Task brief
Find and return every line of the data that contains the word "tabular".

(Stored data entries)
'''

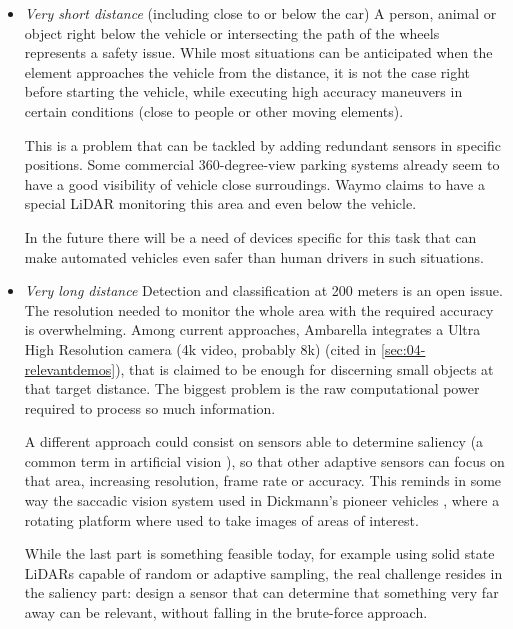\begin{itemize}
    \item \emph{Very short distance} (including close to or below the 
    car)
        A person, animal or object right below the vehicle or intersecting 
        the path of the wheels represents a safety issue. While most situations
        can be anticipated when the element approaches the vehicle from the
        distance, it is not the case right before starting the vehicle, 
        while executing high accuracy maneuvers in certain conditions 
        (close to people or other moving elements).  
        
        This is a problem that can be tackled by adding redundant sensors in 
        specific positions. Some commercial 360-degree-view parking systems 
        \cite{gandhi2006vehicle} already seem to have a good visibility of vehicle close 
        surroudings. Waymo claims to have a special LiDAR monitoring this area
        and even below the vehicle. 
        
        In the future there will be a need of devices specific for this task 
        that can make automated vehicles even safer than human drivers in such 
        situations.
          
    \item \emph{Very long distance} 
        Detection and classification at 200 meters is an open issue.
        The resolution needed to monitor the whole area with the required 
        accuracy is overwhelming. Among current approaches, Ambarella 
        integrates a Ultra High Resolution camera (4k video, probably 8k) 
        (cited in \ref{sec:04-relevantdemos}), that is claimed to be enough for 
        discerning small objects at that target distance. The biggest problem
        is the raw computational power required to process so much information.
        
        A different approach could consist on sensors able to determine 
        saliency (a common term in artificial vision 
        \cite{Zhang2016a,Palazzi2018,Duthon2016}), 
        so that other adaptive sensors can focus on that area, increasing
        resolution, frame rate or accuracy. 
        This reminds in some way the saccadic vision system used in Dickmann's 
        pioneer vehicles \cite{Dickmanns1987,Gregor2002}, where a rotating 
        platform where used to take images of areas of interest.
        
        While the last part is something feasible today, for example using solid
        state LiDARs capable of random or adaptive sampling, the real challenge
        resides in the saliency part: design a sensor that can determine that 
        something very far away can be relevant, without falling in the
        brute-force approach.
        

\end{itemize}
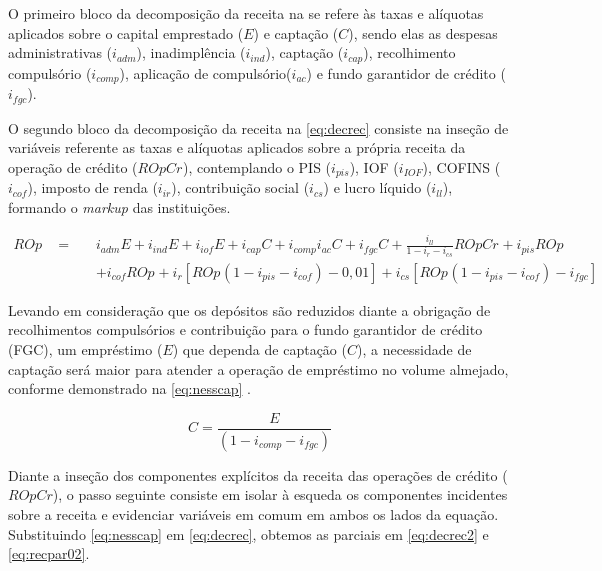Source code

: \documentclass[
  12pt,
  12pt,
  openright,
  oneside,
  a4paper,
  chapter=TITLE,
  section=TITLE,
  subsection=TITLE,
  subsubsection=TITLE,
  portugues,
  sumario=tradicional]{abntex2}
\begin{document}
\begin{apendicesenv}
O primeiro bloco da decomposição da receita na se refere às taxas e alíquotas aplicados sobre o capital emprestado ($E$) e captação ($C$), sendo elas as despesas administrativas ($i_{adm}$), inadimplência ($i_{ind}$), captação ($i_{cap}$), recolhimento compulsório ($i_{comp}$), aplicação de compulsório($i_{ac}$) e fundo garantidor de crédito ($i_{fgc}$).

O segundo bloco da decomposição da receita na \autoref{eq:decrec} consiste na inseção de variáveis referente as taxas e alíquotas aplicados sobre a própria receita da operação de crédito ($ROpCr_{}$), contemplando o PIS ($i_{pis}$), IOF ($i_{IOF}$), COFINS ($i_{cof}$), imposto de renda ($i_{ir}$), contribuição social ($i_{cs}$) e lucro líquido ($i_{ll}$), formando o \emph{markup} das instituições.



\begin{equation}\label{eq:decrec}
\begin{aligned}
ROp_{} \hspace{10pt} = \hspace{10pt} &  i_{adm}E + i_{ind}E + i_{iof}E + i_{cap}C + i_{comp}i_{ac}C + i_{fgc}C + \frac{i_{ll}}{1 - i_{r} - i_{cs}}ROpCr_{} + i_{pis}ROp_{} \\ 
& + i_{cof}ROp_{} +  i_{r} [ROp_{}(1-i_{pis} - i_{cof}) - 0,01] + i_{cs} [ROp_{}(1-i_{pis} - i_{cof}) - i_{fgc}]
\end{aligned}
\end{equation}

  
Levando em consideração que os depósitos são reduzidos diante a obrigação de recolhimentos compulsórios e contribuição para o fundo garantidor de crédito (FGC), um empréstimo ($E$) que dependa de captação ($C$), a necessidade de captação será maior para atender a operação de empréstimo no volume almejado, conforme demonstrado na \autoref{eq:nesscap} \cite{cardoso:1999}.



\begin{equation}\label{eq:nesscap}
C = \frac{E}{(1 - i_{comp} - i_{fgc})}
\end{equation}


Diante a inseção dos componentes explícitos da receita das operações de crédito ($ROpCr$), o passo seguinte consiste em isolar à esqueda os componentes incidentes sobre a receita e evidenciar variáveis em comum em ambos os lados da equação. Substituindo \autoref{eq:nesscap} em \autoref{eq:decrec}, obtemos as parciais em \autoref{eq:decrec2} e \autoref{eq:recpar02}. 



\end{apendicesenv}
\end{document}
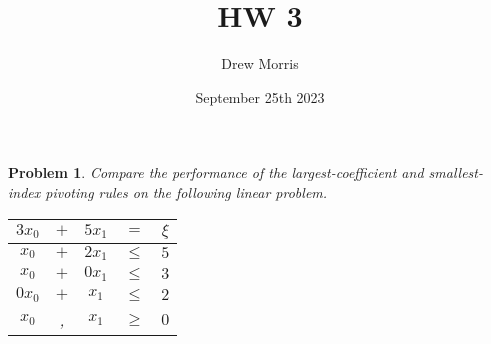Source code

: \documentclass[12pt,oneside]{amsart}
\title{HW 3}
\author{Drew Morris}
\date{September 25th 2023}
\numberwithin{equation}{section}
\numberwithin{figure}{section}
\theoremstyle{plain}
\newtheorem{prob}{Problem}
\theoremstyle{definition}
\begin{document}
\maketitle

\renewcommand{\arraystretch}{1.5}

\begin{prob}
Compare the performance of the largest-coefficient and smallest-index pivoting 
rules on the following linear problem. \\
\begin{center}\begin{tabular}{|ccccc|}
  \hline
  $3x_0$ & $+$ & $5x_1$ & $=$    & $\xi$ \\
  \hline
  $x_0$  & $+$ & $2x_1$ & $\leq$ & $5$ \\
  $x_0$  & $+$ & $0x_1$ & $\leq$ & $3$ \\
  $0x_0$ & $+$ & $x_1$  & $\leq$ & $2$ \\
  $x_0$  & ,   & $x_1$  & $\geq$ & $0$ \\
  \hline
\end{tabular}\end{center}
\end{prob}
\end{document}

'''

Answer to the problem
\begin{center}\begin{tabular}{|ccccc|}
\end{tabular}\end{center}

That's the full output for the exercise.